▸ Requirement:
Determine how many lines of the data include the word "enumerate", and write only that number.

───── Data for review ─────

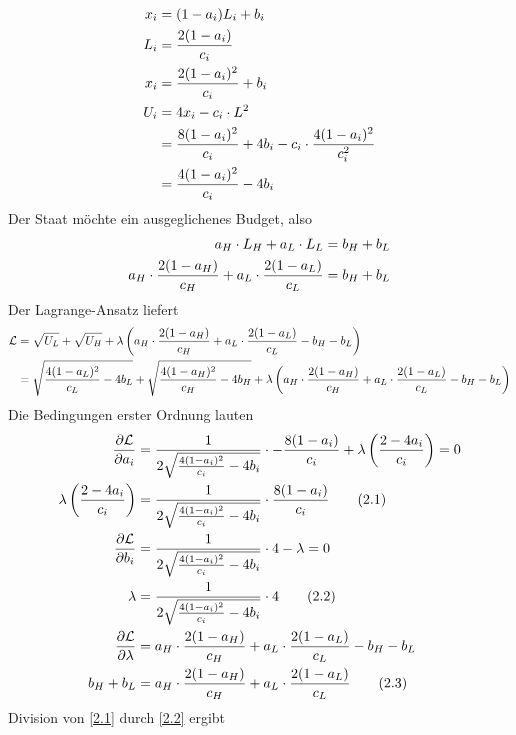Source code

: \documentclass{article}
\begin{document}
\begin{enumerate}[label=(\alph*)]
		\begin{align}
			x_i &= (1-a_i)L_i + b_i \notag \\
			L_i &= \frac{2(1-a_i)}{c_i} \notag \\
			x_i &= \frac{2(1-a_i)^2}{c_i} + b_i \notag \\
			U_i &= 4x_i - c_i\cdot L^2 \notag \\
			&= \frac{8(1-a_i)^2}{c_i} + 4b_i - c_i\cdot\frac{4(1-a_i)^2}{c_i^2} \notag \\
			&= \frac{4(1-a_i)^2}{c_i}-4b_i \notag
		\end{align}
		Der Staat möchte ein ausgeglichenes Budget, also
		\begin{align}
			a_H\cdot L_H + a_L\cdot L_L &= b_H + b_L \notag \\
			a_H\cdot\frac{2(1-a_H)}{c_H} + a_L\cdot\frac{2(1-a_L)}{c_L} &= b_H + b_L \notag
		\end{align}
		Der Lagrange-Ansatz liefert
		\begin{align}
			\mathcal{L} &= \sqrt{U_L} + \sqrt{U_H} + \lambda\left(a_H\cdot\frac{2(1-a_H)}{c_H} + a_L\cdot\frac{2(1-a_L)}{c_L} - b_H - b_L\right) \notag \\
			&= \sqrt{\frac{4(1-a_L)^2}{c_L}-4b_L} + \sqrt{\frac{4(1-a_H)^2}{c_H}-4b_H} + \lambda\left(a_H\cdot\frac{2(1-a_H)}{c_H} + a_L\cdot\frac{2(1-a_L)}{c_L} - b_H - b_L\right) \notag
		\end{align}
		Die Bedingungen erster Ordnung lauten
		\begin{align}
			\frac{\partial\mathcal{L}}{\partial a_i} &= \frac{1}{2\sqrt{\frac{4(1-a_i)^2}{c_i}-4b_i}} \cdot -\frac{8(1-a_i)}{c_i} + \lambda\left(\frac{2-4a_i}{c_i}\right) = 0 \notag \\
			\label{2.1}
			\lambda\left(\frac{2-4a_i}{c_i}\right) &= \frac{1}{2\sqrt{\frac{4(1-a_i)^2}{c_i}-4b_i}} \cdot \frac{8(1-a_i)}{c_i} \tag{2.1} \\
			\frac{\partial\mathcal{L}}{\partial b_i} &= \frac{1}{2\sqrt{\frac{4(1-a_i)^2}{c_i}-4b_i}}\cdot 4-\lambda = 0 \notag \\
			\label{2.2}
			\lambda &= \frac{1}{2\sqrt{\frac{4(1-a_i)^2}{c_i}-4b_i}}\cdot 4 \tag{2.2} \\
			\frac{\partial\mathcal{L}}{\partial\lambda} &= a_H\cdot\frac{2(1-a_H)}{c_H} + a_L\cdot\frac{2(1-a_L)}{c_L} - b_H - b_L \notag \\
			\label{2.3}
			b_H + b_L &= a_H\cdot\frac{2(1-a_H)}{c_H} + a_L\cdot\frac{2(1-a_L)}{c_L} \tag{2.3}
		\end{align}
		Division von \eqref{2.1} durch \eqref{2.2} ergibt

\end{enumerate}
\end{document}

─────

▸ Result of the exercise:
2